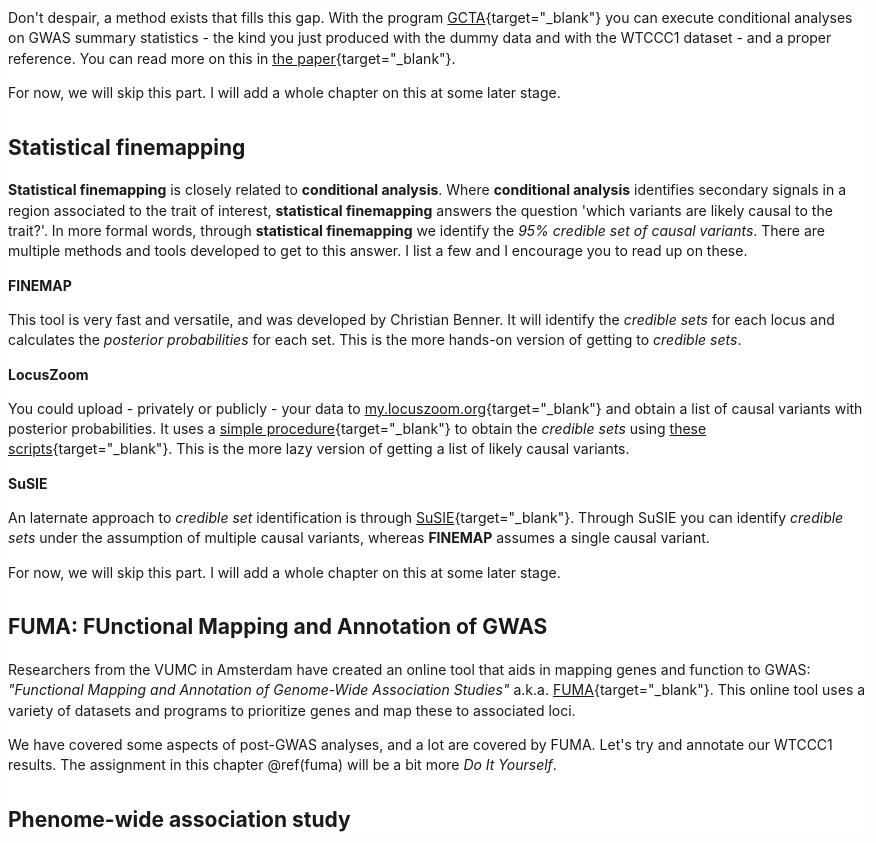 Don't despair, a method exists that fills this gap. With the program [GCTA](http://cnsgenomics.com/software/gcta/#Overview){target="_blank"} you can execute conditional analyses on GWAS summary statistics - the kind you just produced with the dummy data and with the WTCCC1 dataset - and a proper reference. You can read more on this in [the paper](https://www.nature.com/articles/ng.2213){target="_blank"}.

For now, we will skip this part. I will add a whole chapter on this at some later stage. 

## Statistical finemapping

**Statistical finemapping** is closely related to **conditional analysis**. Where **conditional analysis** identifies secondary signals in a region associated to the trait of interest, **statistical finemapping** answers the question 'which variants are likely causal to the trait?'. In more formal words, through **statistical finemapping** we identify the _95% credible set of causal variants_. 
There are multiple methods and tools developed to get to this answer. I list a few and I encourage you to read up on these. 


**FINEMAP**

This tool is very fast and versatile, and was developed by Christian Benner. It will identify the _credible sets_ for each locus and calculates the _posterior probabilities_ for each set. This is the more hands-on version of getting to _credible sets_.

**LocusZoom**

You could upload - privately or publicly - your data to [my.locuszoom.org](https://my.locuszoom.org){target="_blank"} and obtain a list of causal variants with posterior probabilities. It uses a [simple procedure](https://statgen.github.io/gwas-credible-sets/method/locuszoom-credible-sets.pdf){target="_blank"} to obtain the _credible sets_ using [these scripts](https://github.com/statgen/gwas-credible-sets/){target="_blank"}. This is the more lazy version of getting a list of likely causal variants.

**SuSIE**

An laternate approach to _credible set_ identification is through [SuSIE](https://stephenslab.github.io/susieR/index.html){target="_blank"}. Through SuSIE you can identify _credible sets_ under the assumption of multiple causal variants, whereas **FINEMAP** assumes a single causal variant.

For now, we will skip this part. I will add a whole chapter on this at some later stage. 


## FUMA: FUnctional Mapping and Annotation of GWAS

Researchers from the VUMC in Amsterdam have created an online tool that aids in mapping genes and function to GWAS: *"Functional Mapping and Annotation of Genome-Wide Association Studies"* a.k.a. [FUMA](https://fuma.ctglab.nl){target="_blank"}. This online tool uses a variety of datasets and programs to prioritize genes and map these to associated loci. 

We have covered some aspects of post-GWAS analyses, and a lot are covered by FUMA. Let's try and annotate our WTCCC1 results. The assignment in this chapter \@ref(fuma) will be a bit more _Do It Yourself_.


## Phenome-wide association study
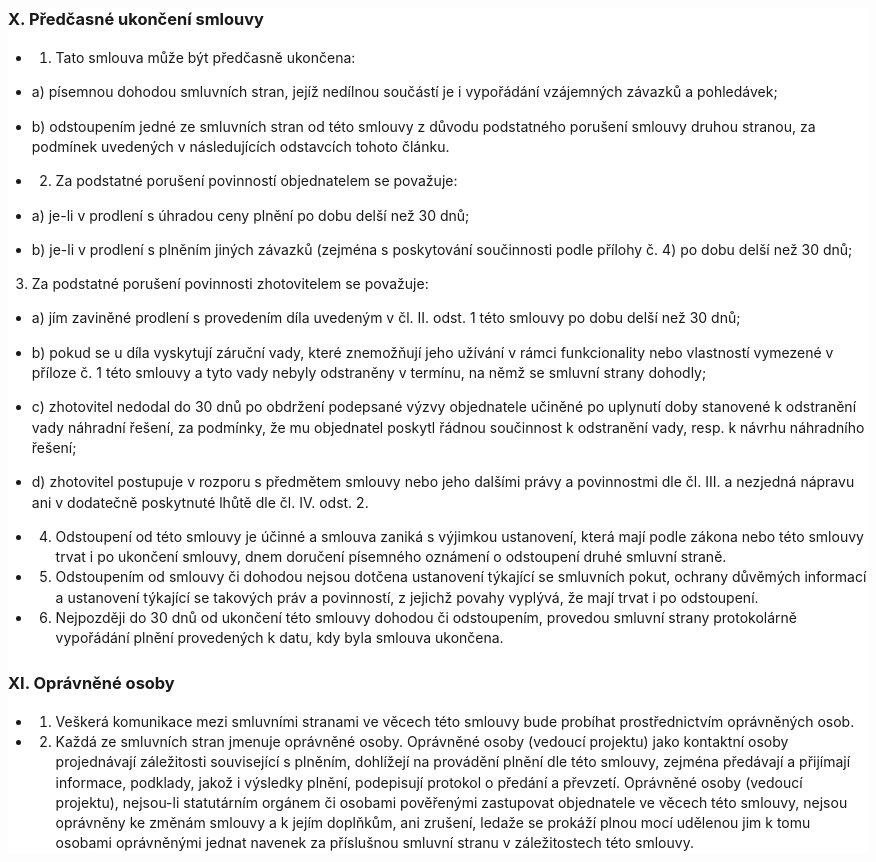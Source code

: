 ### X. Předčasné ukončení smlouvy

* 1. Tato smlouva může být předčasně ukončena:

* a) písemnou dohodou smluvních stran, jejíž nedílnou součástí je i vypořádání vzájemných závazků a pohledávek;

* b) odstoupením jedné ze smluvních stran od této smlouvy z důvodu podstatného porušení smlouvy druhou stranou, za podmínek uvedených v následujících odstavcích tohoto článku.

* 2. Za podstatné porušení povinností objednatelem se považuje:

* a) je-li v prodlení s úhradou ceny plnění po dobu delší než 30 dnů;

* b) je-li v prodlení s plněním jiných závazků (zejména s poskytování součinnosti podle přílohy č. 4)
po dobu delší než 30 dnů;

3. Za podstatné porušení povinnosti zhotovitelem se považuje:

* a) jím zaviněné prodlení s provedením díla uvedeným v čl. II. odst. 1 této smlouvy po dobu delší než 30 dnů;

* b) pokud se u díla vyskytují záruční vady, které znemožňují jeho užívání v rámci funkcionality nebo vlastností vymezené v příloze č. 1 této smlouvy a tyto vady nebyly odstraněny v termínu, na němž se smluvní strany dohodly;

* c) zhotovitel nedodal do 30 dnů po obdržení podepsané výzvy objednatele učiněné po uplynutí doby stanovené k odstranění vady náhradní řešení, za podmínky, že mu objednatel poskytl řádnou
součinnost k odstranění vady, resp. k návrhu náhradního řešení;

* d) zhotovitel postupuje v rozporu s předmětem smlouvy nebo jeho dalšími právy a povinnostmi dle čl. III. a nezjedná nápravu ani v dodatečně poskytnuté lhůtě dle čl. IV. odst. 2.

* 4. Odstoupení od této smlouvy je účinné a smlouva zaniká s výjimkou ustanovení, která mají podle zákona nebo této smlouvy trvat i po ukončení smlouvy, dnem doručení písemného oznámení
o odstoupení druhé smluvní straně.

* 5. Odstoupením od smlouvy či dohodou nejsou dotčena ustanovení týkající se smluvních pokut, ochrany
důvěmých informací a ustanovení týkající se takových práv a povinností, z jejichž povahy vyplývá, že
mají trvat i po odstoupení.

* 6. Nejpozději do 30 dnů od ukončení této smlouvy dohodou či odstoupením, provedou smluvní strany protokolárně vypořádání plnění provedených k datu, kdy byla smlouva ukončena.

### XI. Oprávněné osoby

* 1. Veškerá komunikace mezi smluvními stranami ve věcech této smlouvy bude probíhat prostřednictvím oprávněných osob. 

* 2. Každá ze smluvních stran jmenuje oprávněné osoby. Oprávněné osoby (vedoucí projektu) jako kontaktní osoby projednávají záležitosti související s plněním, dohlížejí na provádění plnění dle této smlouvy, zejména předávají a přijímají informace, podklady, jakož i výsledky plnění, podepisují protokol o předání a převzetí. Oprávněné osoby (vedoucí projektu), nejsou-li statutárním orgánem či
osobami pověřenými zastupovat objednatele ve věcech této smlouvy, nejsou oprávněny ke změnám smlouvy a k jejím doplňkům, ani zrušení, ledaže se prokáží plnou mocí udělenou jim k tomu osobami
oprávněnými jednat navenek za příslušnou smluvní stranu v záležitostech této smlouvy.
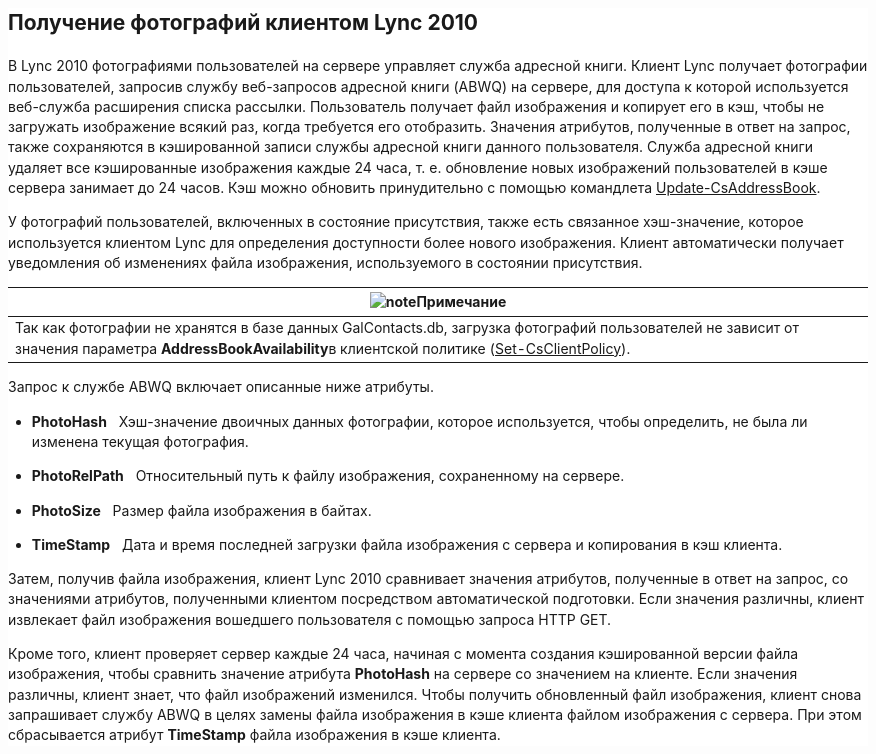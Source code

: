 
## Получение фотографий клиентом Lync 2010

В Lync 2010 фотографиями пользователей на сервере управляет служба адресной книги. Клиент Lync получает фотографии пользователей, запросив службу веб-запросов адресной книги (ABWQ) на сервере, для доступа к которой используется веб-служба расширения списка рассылки. Пользователь получает файл изображения и копирует его в кэш, чтобы не загружать изображение всякий раз, когда требуется его отобразить. Значения атрибутов, полученные в ответ на запрос, также сохраняются в кэшированной записи службы адресной книги данного пользователя. Служба адресной книги удаляет все кэшированные изображения каждые 24 часа, т. е. обновление новых изображений пользователей в кэше сервера занимает до 24 часов. Кэш можно обновить принудительно с помощью командлета [Update-CsAddressBook](https://docs.microsoft.com/en-us/powershell/module/skype/Update-CsAddressBook).

У фотографий пользователей, включенных в состояние присутствия, также есть связанное хэш-значение, которое используется клиентом Lync для определения доступности более нового изображения. Клиент автоматически получает уведомления об изменениях файла изображения, используемого в состоянии присутствия.

<table>
<thead>
<tr class="header">
<th><img src="images/Gg398412.note(OCS.15).gif" title="note" alt="note" />Примечание</th>
</tr>
</thead>
<tbody>
<tr class="odd">
<td>Так как фотографии не хранятся в базе данных GalContacts.db, загрузка фотографий пользователей не зависит от значения параметра <strong>AddressBookAvailability</strong>в клиентской политике (<a href="http://go.microsoft.com/fwlink/p/?linkid=507508">Set-CsClientPolicy</a>).</td>
</tr>
</tbody>
</table>


Запрос к службе ABWQ включает описанные ниже атрибуты.

  - **PhotoHash**   Хэш-значение двоичных данных фотографии, которое используется, чтобы определить, не была ли изменена текущая фотография.

  - **PhotoRelPath**   Относительный путь к файлу изображения, сохраненному на сервере.

  - **PhotoSize**   Размер файла изображения в байтах.

  - **TimeStamp**   Дата и время последней загрузки файла изображения с сервера и копирования в кэш клиента.

Затем, получив файла изображения, клиент Lync 2010 сравнивает значения атрибутов, полученные в ответ на запрос, со значениями атрибутов, полученными клиентом посредством автоматической подготовки. Если значения различны, клиент извлекает файл изображения вошедшего пользователя с помощью запроса HTTP GET.

Кроме того, клиент проверяет сервер каждые 24 часа, начиная с момента создания кэшированной версии файла изображения, чтобы сравнить значение атрибута **PhotoHash** на сервере со значением на клиенте. Если значения различны, клиент знает, что файл изображений изменился. Чтобы получить обновленный файл изображения, клиент снова запрашивает службу ABWQ в целях замены файла изображения в кэше клиента файлом изображения с сервера. При этом сбрасывается атрибут **TimeStamp** файла изображения в кэше клиента.
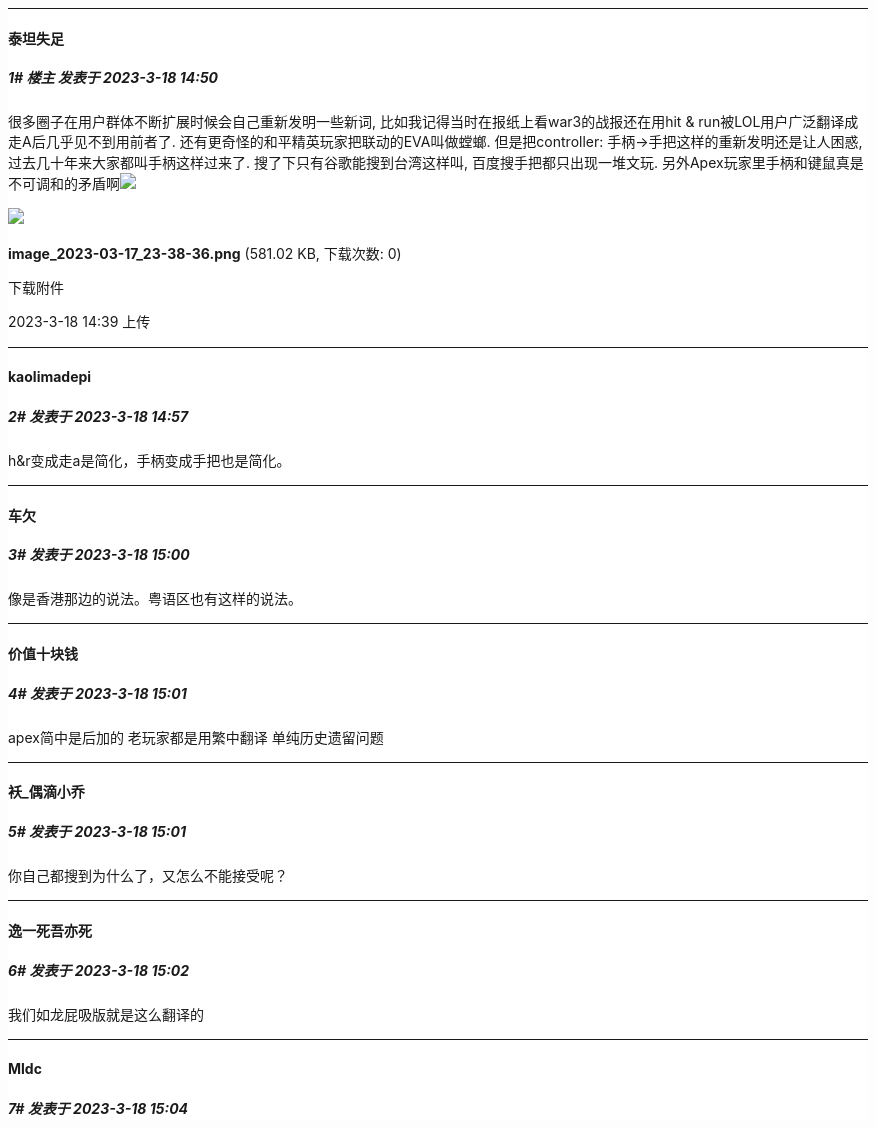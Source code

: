 
*****

####  泰坦失足  
##### 1#       楼主       发表于 2023-3-18 14:50

很多圈子在用户群体不断扩展时候会自己重新发明一些新词, 比如我记得当时在报纸上看war3的战报还在用hit &amp; run被LOL用户广泛翻译成走A后几乎见不到用前者了. 还有更奇怪的和平精英玩家把联动的EVA叫做螳螂. 但是把controller: 手柄-&gt;手把这样的重新发明还是让人困惑, 过去几十年来大家都叫手柄这样过来了. 搜了下只有谷歌能搜到台湾这样叫, 百度搜手把都只出现一堆文玩. 另外Apex玩家里手柄和键鼠真是不可调和的矛盾啊<img src="https://static.saraba1st.com/image/smiley/face2017/033.png" referrerpolicy="no-referrer">

<img src="https://img.saraba1st.com/forum/202303/18/143928fqlztqa5tklun43y.png" referrerpolicy="no-referrer">

<strong>image_2023-03-17_23-38-36.png</strong> (581.02 KB, 下载次数: 0)

下载附件

2023-3-18 14:39 上传

*****

####  kaolimadepi  
##### 2#       发表于 2023-3-18 14:57

h&amp;r变成走a是简化，手柄变成手把也是简化。

*****

####  车欠  
##### 3#       发表于 2023-3-18 15:00

像是香港那边的说法。粤语区也有这样的说法。

*****

####  价值十块钱  
##### 4#       发表于 2023-3-18 15:01

apex简中是后加的 老玩家都是用繁中翻译
单纯历史遗留问题

*****

####  袄_偶滴小乔  
##### 5#       发表于 2023-3-18 15:01

你自己都搜到为什么了，又怎么不能接受呢？

*****

####  逸一死吾亦死  
##### 6#       发表于 2023-3-18 15:02

我们如龙屁吸版就是这么翻译的

*****

####  Mldc  
##### 7#       发表于 2023-3-18 15:04
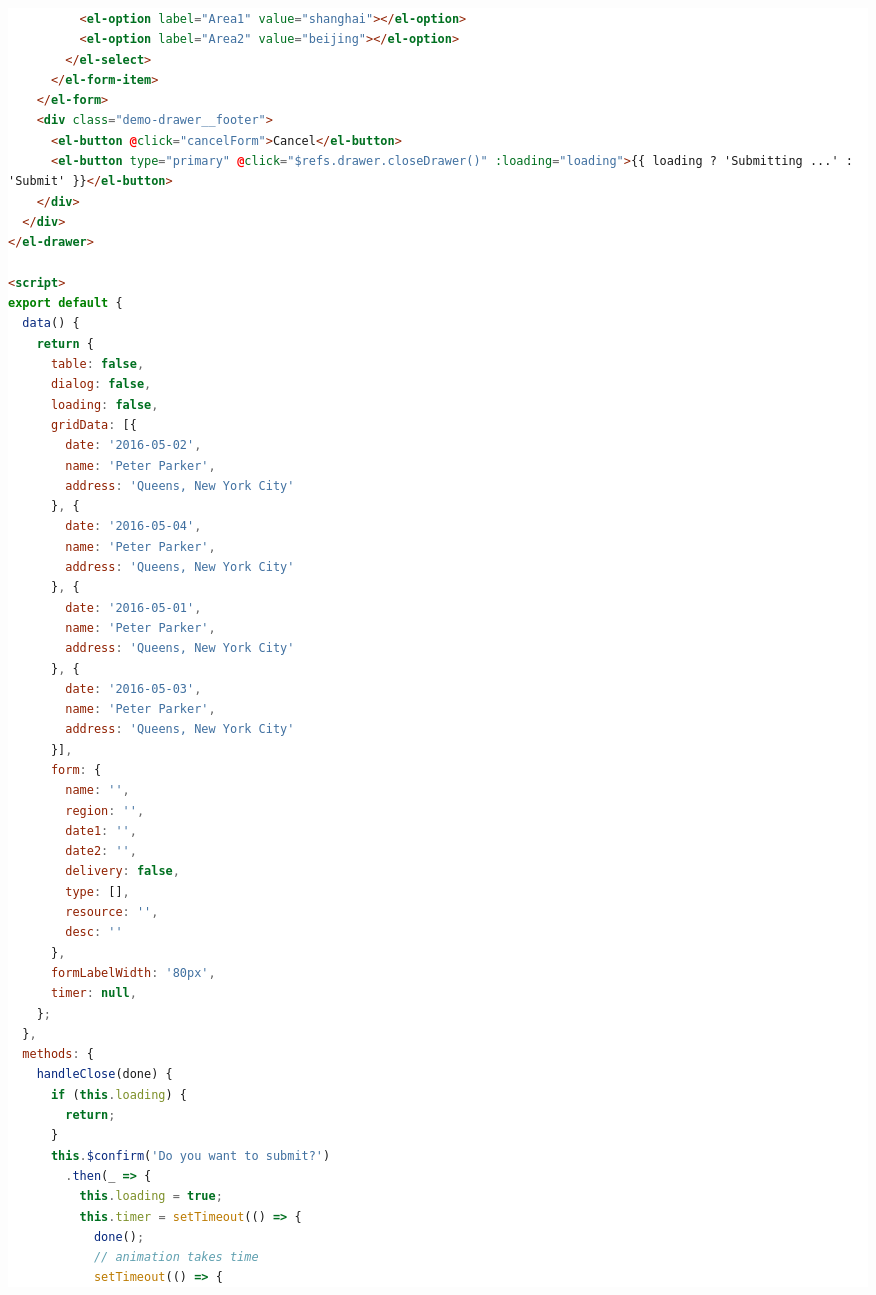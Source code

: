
 ```html
          <el-option label="Area1" value="shanghai"></el-option>
          <el-option label="Area2" value="beijing"></el-option>
        </el-select>
      </el-form-item>
    </el-form>
    <div class="demo-drawer__footer">
      <el-button @click="cancelForm">Cancel</el-button>
      <el-button type="primary" @click="$refs.drawer.closeDrawer()" :loading="loading">{{ loading ? 'Submitting ...' : 'Submit' }}</el-button>
    </div>
  </div>
</el-drawer>

<script>
export default {
  data() {
    return {
      table: false,
      dialog: false,
      loading: false,
      gridData: [{
        date: '2016-05-02',
        name: 'Peter Parker',
        address: 'Queens, New York City'
      }, {
        date: '2016-05-04',
        name: 'Peter Parker',
        address: 'Queens, New York City'
      }, {
        date: '2016-05-01',
        name: 'Peter Parker',
        address: 'Queens, New York City'
      }, {
        date: '2016-05-03',
        name: 'Peter Parker',
        address: 'Queens, New York City'
      }],
      form: {
        name: '',
        region: '',
        date1: '',
        date2: '',
        delivery: false,
        type: [],
        resource: '',
        desc: ''
      },
      formLabelWidth: '80px',
      timer: null,
    };
  },
  methods: {
    handleClose(done) {
      if (this.loading) {
        return;
      }
      this.$confirm('Do you want to submit?')
        .then(_ => {
          this.loading = true;
          this.timer = setTimeout(() => {
            done();
            // animation takes time
            setTimeout(() => {
```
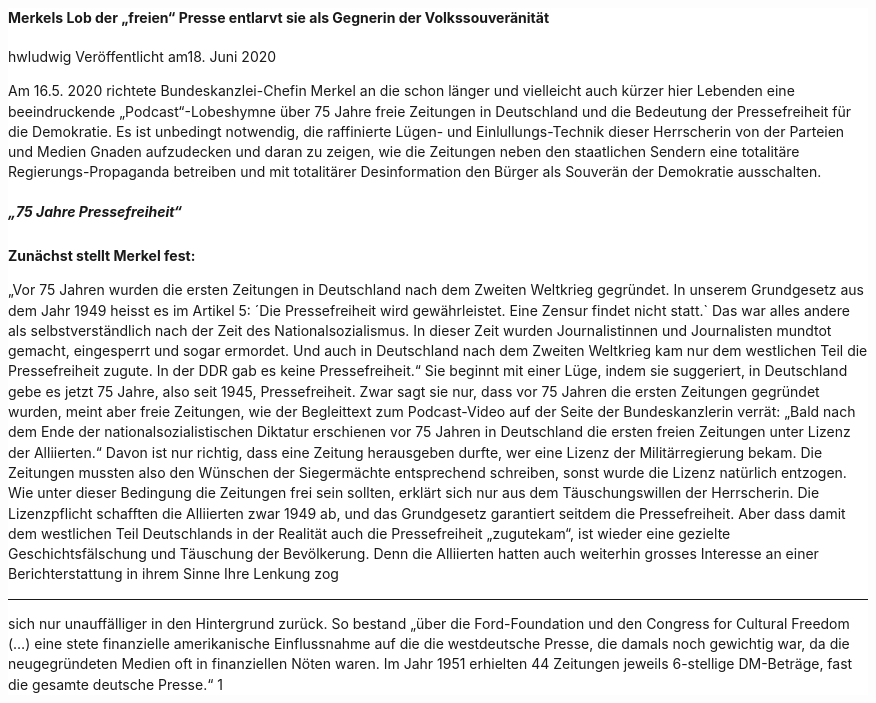 #### Merkels Lob der „freien“ Presse entlarvt sie als Gegnerin der Volkssouveränität
hwludwig Veröffentlicht am18. Juni 2020

Am 16.5. 2020 richtete Bundeskanzlei-Chefin Merkel an die schon länger und vielleicht auch kürzer hier
Lebenden eine beeindruckende „Podcast“-Lobeshymne über 75 Jahre freie Zeitungen in Deutschland
und die Bedeutung der Pressefreiheit für die Demokratie. Es ist unbedingt notwendig, die raffinierte Lügen- und Einlullungs-Technik dieser Herrscherin von der Parteien und Medien Gnaden aufzudecken und
daran zu zeigen, wie die Zeitungen neben den staatlichen Sendern eine totalitäre Regierungs-Propaganda
betreiben und mit totalitärer Desinformation den Bürger als Souverän der Demokratie ausschalten.

##### „75 Jahre Pressefreiheit“
**Zunächst stellt Merkel fest:**

„Vor 75 Jahren wurden die ersten Zeitungen in Deutschland nach dem Zweiten Weltkrieg gegründet. In
unserem Grundgesetz aus dem Jahr 1949 heisst es im Artikel 5: ´Die Pressefreiheit wird gewährleistet.
Eine Zensur findet nicht statt.` Das war alles andere als selbstverständlich nach der Zeit des Nationalsozialismus. In dieser Zeit wurden Journalistinnen und Journalisten mundtot gemacht, eingesperrt und sogar
ermordet. Und auch in Deutschland nach dem Zweiten Weltkrieg kam nur dem westlichen Teil die Pressefreiheit zugute. In der DDR gab es keine Pressefreiheit.“
Sie beginnt mit einer Lüge, indem sie suggeriert, in Deutschland gebe es jetzt 75 Jahre, also seit 1945,
Pressefreiheit. Zwar sagt sie nur, dass vor 75 Jahren die ersten Zeitungen gegründet wurden, meint aber
freie Zeitungen, wie der Begleittext zum Podcast-Video auf der Seite der Bundeskanzlerin verrät: „Bald
nach dem Ende der nationalsozialistischen Diktatur erschienen vor 75 Jahren in Deutschland die ersten
freien Zeitungen unter Lizenz der Alliierten.“
Davon ist nur richtig, dass eine Zeitung herausgeben durfte, wer eine Lizenz der Militärregierung bekam.
Die Zeitungen mussten also den Wünschen der Siegermächte entsprechend schreiben, sonst wurde die
Lizenz natürlich entzogen. Wie unter dieser Bedingung die Zeitungen frei sein sollten, erklärt sich nur aus
dem Täuschungswillen der Herrscherin.
Die Lizenzpflicht schafften die Alliierten zwar 1949 ab, und das Grundgesetz garantiert seitdem die Pressefreiheit. Aber dass damit dem westlichen Teil Deutschlands in der Realität auch die Pressefreiheit „zugutekam“, ist wieder eine gezielte Geschichtsfälschung und Täuschung der Bevölkerung. Denn die Alliierten hatten auch weiterhin grosses Interesse an einer Berichterstattung in ihrem Sinne Ihre Lenkung zog


-----

sich nur unauffälliger in den Hintergrund zurück. So bestand „über die Ford-Foundation und den Congress for Cultural Freedom (…) eine stete finanzielle amerikanische Einflussnahme auf die die westdeutsche Presse, die damals noch gewichtig war, da die neugegründeten Medien oft in finanziellen Nöten waren. Im Jahr 1951 erhielten 44 Zeitungen jeweils 6-stellige DM-Beträge, fast die gesamte deutsche Presse.“ 1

#### WORK TO COMPLETE
How many lines of the material above contain the word "delší"? Answer with the number only.

#### FINISHED TASK
3